» PROBLEM DETAILS
Each entry needs to appear again, retyped exactly as it is below.
[Opening RECORDS section]
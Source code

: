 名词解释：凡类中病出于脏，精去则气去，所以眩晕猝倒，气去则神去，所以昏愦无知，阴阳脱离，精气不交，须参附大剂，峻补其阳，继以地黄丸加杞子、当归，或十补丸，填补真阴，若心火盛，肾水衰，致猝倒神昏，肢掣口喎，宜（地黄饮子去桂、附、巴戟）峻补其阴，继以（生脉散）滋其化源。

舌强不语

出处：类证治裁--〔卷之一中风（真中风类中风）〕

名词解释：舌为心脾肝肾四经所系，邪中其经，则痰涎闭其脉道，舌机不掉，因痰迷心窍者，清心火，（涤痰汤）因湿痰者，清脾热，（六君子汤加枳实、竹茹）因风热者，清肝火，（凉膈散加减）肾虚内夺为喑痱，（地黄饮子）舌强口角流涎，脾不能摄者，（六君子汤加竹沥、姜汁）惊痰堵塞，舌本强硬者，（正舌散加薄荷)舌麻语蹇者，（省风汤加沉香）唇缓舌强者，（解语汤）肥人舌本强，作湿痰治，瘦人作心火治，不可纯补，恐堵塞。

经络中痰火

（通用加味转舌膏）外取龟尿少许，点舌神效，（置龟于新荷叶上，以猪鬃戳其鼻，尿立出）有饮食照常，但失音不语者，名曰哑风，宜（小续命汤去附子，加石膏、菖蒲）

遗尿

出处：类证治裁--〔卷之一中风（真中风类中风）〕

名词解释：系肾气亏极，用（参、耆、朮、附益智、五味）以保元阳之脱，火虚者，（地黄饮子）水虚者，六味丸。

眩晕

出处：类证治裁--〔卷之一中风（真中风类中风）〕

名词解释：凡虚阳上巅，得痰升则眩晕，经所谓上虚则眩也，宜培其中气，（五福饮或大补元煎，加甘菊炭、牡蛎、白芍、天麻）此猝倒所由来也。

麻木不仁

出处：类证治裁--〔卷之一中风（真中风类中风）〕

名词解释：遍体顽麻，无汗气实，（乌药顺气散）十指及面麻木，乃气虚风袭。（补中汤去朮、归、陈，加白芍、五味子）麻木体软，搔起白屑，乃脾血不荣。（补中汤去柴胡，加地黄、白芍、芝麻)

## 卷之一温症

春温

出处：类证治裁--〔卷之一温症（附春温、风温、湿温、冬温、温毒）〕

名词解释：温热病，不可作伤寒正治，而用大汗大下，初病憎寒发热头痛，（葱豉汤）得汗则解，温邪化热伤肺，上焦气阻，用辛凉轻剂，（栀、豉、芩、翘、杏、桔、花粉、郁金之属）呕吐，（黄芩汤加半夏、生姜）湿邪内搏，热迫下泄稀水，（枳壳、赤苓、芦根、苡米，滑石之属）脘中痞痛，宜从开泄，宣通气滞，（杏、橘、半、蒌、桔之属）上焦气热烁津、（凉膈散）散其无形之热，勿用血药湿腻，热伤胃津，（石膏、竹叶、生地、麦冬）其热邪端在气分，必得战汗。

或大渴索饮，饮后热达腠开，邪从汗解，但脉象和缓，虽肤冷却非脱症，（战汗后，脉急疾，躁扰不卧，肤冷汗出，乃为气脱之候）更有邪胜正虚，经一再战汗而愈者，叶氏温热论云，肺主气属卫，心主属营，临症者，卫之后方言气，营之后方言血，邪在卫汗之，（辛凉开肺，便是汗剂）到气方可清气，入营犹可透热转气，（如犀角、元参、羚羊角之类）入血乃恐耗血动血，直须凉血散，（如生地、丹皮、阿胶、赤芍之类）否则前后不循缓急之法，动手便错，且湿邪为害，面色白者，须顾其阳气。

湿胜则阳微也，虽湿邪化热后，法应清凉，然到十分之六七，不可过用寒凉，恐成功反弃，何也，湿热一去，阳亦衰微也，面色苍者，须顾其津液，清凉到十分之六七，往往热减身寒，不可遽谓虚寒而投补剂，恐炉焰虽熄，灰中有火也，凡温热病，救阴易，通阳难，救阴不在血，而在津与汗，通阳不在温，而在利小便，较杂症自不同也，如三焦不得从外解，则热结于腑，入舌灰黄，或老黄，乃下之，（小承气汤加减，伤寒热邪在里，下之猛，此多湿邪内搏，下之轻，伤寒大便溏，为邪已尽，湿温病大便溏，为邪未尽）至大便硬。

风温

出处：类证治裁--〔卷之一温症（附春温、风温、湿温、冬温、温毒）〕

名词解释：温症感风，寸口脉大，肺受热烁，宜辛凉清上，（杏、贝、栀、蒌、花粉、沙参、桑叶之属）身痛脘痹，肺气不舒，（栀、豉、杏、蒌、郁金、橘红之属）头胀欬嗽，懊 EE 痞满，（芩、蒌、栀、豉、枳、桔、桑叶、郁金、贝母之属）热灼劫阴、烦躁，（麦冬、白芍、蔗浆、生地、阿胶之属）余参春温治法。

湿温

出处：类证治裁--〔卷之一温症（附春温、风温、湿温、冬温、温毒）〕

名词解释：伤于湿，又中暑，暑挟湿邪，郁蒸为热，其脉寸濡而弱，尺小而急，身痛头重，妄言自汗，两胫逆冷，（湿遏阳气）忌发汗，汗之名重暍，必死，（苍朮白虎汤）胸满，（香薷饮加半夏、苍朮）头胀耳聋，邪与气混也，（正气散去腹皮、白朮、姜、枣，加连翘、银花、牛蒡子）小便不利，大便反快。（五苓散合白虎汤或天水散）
[Closing RECORDS section]
» SOLUTION TO THE EXERCISE
Source code

: 名词解释：凡类中病出于脏，精去则气去，所以眩晕猝倒，气去则神去，所以昏愦无知，阴阳脱离，精气不交，须参附大剂，峻补其阳，继以地黄丸加杞子、当归，或十补丸，填补真阴，若心火盛，肾水衰，致猝倒神昏，肢掣口喎，宜（地黄饮子去桂、附、巴戟）峻补其阴，继以（生脉散）滋其化源。

舌强不语

出处：类证治裁--〔卷之一中风（真中风类中风）〕

名词解释：舌为心脾肝肾四经所系，邪中其经，则痰涎闭其脉道，舌机不掉，因痰迷心窍者，清心火，（涤痰汤）因湿痰者，清脾热，（六君子汤加枳实、竹茹）因风热者，清肝火，（凉膈散加减）肾虚内夺为喑痱，（地黄饮子）舌强口角流涎，脾不能摄者，（六君子汤加竹沥、姜汁）惊痰堵塞，舌本强硬者，（正舌散加薄荷)舌麻语蹇者，（省风汤加沉香）唇缓舌强者，（解语汤）肥人舌本强，作湿痰治，瘦人作心火治，不可纯补，恐堵塞。

经络中痰火

（通用加味转舌膏）外取龟尿少许，点舌神效，（置龟于新荷叶上，以猪鬃戳其鼻，尿立出）有饮食照常，但失音不语者，名曰哑风，宜（小续命汤去附子，加石膏、菖蒲）

遗尿

出处：类证治裁--〔卷之一中风（真中风类中风）〕

名词解释：系肾气亏极，用（参、耆、朮、附益智、五味）以保元阳之脱，火虚者，（地黄饮子）水虚者，六味丸。

眩晕

出处：类证治裁--〔卷之一中风（真中风类中风）〕

名词解释：凡虚阳上巅，得痰升则眩晕，经所谓上虚则眩也，宜培其中气，（五福饮或大补元煎，加甘菊炭、牡蛎、白芍、天麻）此猝倒所由来也。

麻木不仁

出处：类证治裁--〔卷之一中风（真中风类中风）〕

名词解释：遍体顽麻，无汗气实，（乌药顺气散）十指及面麻木，乃气虚风袭。（补中汤去朮、归、陈，加白芍、五味子）麻木体软，搔起白屑，乃脾血不荣。（补中汤去柴胡，加地黄、白芍、芝麻)

## 卷之一温症

春温

出处：类证治裁--〔卷之一温症（附春温、风温、湿温、冬温、温毒）〕

名词解释：温热病，不可作伤寒正治，而用大汗大下，初病憎寒发热头痛，（葱豉汤）得汗则解，温邪化热伤肺，上焦气阻，用辛凉轻剂，（栀、豉、芩、翘、杏、桔、花粉、郁金之属）呕吐，（黄芩汤加半夏、生姜）湿邪内搏，热迫下泄稀水，（枳壳、赤苓、芦根、苡米，滑石之属）脘中痞痛，宜从开泄，宣通气滞，（杏、橘、半、蒌、桔之属）上焦气热烁津、（凉膈散）散其无形之热，勿用血药湿腻，热伤胃津，（石膏、竹叶、生地、麦冬）其热邪端在气分，必得战汗。

或大渴索饮，饮后热达腠开，邪从汗解，但脉象和缓，虽肤冷却非脱症，（战汗后，脉急疾，躁扰不卧，肤冷汗出，乃为气脱之候）更有邪胜正虚，经一再战汗而愈者，叶氏温热论云，肺主气属卫，心主属营，临症者，卫之后方言气，营之后方言血，邪在卫汗之，（辛凉开肺，便是汗剂）到气方可清气，入营犹可透热转气，（如犀角、元参、羚羊角之类）入血乃恐耗血动血，直须凉血散，（如生地、丹皮、阿胶、赤芍之类）否则前后不循缓急之法，动手便错，且湿邪为害，面色白者，须顾其阳气。

湿胜则阳微也，虽湿邪化热后，法应清凉，然到十分之六七，不可过用寒凉，恐成功反弃，何也，湿热一去，阳亦衰微也，面色苍者，须顾其津液，清凉到十分之六七，往往热减身寒，不可遽谓虚寒而投补剂，恐炉焰虽熄，灰中有火也，凡温热病，救阴易，通阳难，救阴不在血，而在津与汗，通阳不在温，而在利小便，较杂症自不同也，如三焦不得从外解，则热结于腑，入舌灰黄，或老黄，乃下之，（小承气汤加减，伤寒热邪在里，下之猛，此多湿邪内搏，下之轻，伤寒大便溏，为邪已尽，湿温病大便溏，为邪未尽）至大便硬。

风温

出处：类证治裁--〔卷之一温症（附春温、风温、湿温、冬温、温毒）〕

名词解释：温症感风，寸口脉大，肺受热烁，宜辛凉清上，（杏、贝、栀、蒌、花粉、沙参、桑叶之属）身痛脘痹，肺气不舒，（栀、豉、杏、蒌、郁金、橘红之属）头胀欬嗽，懊 EE 痞满，（芩、蒌、栀、豉、枳、桔、桑叶、郁金、贝母之属）热灼劫阴、烦躁，（麦冬、白芍、蔗浆、生地、阿胶之属）余参春温治法。

湿温

出处：类证治裁--〔卷之一温症（附春温、风温、湿温、冬温、温毒）〕

名词解释：伤于湿，又中暑，暑挟湿邪，郁蒸为热，其脉寸濡而弱，尺小而急，身痛头重，妄言自汗，两胫逆冷，（湿遏阳气）忌发汗，汗之名重暍，必死，（苍朮白虎汤）胸满，（香薷饮加半夏、苍朮）头胀耳聋，邪与气混也，（正气散去腹皮、白朮、姜、枣，加连翘、银花、牛蒡子）小便不利，大便反快。（五苓散合白虎汤或天水散）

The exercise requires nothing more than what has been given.